[[ RECORDS TO USE open ]]
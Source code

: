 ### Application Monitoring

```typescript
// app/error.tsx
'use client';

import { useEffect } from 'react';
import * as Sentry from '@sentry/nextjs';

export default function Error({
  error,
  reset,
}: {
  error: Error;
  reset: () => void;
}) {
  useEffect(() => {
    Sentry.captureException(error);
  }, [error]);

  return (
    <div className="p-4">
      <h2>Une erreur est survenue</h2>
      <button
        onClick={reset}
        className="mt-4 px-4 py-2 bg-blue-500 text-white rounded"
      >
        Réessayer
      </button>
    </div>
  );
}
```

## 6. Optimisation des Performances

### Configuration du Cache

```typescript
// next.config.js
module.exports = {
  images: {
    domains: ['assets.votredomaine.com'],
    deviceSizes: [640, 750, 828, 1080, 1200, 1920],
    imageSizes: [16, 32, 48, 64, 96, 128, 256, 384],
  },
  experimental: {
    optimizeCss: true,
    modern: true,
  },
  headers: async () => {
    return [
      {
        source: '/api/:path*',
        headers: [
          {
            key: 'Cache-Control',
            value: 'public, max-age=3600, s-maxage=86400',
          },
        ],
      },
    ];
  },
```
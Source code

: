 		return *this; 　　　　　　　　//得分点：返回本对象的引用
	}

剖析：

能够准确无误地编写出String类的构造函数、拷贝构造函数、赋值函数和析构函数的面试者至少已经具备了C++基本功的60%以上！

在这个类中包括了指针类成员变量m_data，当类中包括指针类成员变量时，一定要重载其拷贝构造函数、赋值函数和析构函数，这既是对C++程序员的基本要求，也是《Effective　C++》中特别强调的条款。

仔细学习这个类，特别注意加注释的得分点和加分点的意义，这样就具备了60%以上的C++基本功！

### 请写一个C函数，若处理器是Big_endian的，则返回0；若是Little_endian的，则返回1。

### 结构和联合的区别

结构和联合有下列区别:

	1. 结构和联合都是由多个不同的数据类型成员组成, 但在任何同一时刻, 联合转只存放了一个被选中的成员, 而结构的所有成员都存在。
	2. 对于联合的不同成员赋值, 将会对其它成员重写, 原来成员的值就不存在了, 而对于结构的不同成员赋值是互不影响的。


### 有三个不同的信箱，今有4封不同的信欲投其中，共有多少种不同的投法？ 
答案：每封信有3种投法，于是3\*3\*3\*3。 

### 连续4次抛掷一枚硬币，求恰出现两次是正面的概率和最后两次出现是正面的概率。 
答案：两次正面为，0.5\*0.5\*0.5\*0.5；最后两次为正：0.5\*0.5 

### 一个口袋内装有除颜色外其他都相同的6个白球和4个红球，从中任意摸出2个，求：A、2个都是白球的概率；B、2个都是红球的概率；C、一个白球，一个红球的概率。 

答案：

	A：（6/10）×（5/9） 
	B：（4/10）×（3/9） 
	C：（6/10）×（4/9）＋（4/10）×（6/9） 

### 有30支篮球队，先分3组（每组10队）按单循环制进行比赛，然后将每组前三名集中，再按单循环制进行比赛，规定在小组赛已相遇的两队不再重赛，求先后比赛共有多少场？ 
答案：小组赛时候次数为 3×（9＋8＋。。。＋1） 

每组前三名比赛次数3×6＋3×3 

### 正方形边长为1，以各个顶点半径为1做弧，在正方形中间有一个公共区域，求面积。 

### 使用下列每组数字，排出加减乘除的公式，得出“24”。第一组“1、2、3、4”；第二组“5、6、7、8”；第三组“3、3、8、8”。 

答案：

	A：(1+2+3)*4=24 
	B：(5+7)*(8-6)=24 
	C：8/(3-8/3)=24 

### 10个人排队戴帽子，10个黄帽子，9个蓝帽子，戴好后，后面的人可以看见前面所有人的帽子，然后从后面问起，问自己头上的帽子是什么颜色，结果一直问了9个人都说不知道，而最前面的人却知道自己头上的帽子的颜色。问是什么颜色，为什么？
[[ RECORDS TO USE closed ]]
EXERCISE BRIEF
Each line of the data must be copied exactly as it appears.

SOLVED PROBLEM
Source code

: ### Application Monitoring

```typescript
// app/error.tsx
'use client';

import { useEffect } from 'react';
import * as Sentry from '@sentry/nextjs';

export default function Error({
  error,
  reset,
}: {
  error: Error;
  reset: () => void;
}) {
  useEffect(() => {
    Sentry.captureException(error);
  }, [error]);

  return (
    <div className="p-4">
      <h2>Une erreur est survenue</h2>
      <button
        onClick={reset}
        className="mt-4 px-4 py-2 bg-blue-500 text-white rounded"
      >
        Réessayer
      </button>
    </div>
  );
}
```

## 6. Optimisation des Performances

### Configuration du Cache

```typescript
// next.config.js
module.exports = {
  images: {
    domains: ['assets.votredomaine.com'],
    deviceSizes: [640, 750, 828, 1080, 1200, 1920],
    imageSizes: [16, 32, 48, 64, 96, 128, 256, 384],
  },
  experimental: {
    optimizeCss: true,
    modern: true,
  },
  headers: async () => {
    return [
      {
        source: '/api/:path*',
        headers: [
          {
            key: 'Cache-Control',
            value: 'public, max-age=3600, s-maxage=86400',
          },
        ],
      },
    ];
  },
```
Source code

: 		return *this; 　　　　　　　　//得分点：返回本对象的引用
	}

剖析：

能够准确无误地编写出String类的构造函数、拷贝构造函数、赋值函数和析构函数的面试者至少已经具备了C++基本功的60%以上！

在这个类中包括了指针类成员变量m_data，当类中包括指针类成员变量时，一定要重载其拷贝构造函数、赋值函数和析构函数，这既是对C++程序员的基本要求，也是《Effective　C++》中特别强调的条款。

仔细学习这个类，特别注意加注释的得分点和加分点的意义，这样就具备了60%以上的C++基本功！

### 请写一个C函数，若处理器是Big_endian的，则返回0；若是Little_endian的，则返回1。

### 结构和联合的区别

结构和联合有下列区别:

	1. 结构和联合都是由多个不同的数据类型成员组成, 但在任何同一时刻, 联合转只存放了一个被选中的成员, 而结构的所有成员都存在。
	2. 对于联合的不同成员赋值, 将会对其它成员重写, 原来成员的值就不存在了, 而对于结构的不同成员赋值是互不影响的。


### 有三个不同的信箱，今有4封不同的信欲投其中，共有多少种不同的投法？ 
答案：每封信有3种投法，于是3\*3\*3\*3。 

### 连续4次抛掷一枚硬币，求恰出现两次是正面的概率和最后两次出现是正面的概率。 
答案：两次正面为，0.5\*0.5\*0.5\*0.5；最后两次为正：0.5\*0.5 

### 一个口袋内装有除颜色外其他都相同的6个白球和4个红球，从中任意摸出2个，求：A、2个都是白球的概率；B、2个都是红球的概率；C、一个白球，一个红球的概率。 

答案：

	A：（6/10）×（5/9） 
	B：（4/10）×（3/9） 
	C：（6/10）×（4/9）＋（4/10）×（6/9） 

### 有30支篮球队，先分3组（每组10队）按单循环制进行比赛，然后将每组前三名集中，再按单循环制进行比赛，规定在小组赛已相遇的两队不再重赛，求先后比赛共有多少场？ 
答案：小组赛时候次数为 3×（9＋8＋。。。＋1） 

每组前三名比赛次数3×6＋3×3 

### 正方形边长为1，以各个顶点半径为1做弧，在正方形中间有一个公共区域，求面积。 

### 使用下列每组数字，排出加减乘除的公式，得出“24”。第一组“1、2、3、4”；第二组“5、6、7、8”；第三组“3、3、8、8”。 

答案：

	A：(1+2+3)*4=24 
	B：(5+7)*(8-6)=24 
	C：8/(3-8/3)=24 

### 10个人排队戴帽子，10个黄帽子，9个蓝帽子，戴好后，后面的人可以看见前面所有人的帽子，然后从后面问起，问自己头上的帽子是什么颜色，结果一直问了9个人都说不知道，而最前面的人却知道自己头上的帽子的颜色。问是什么颜色，为什么？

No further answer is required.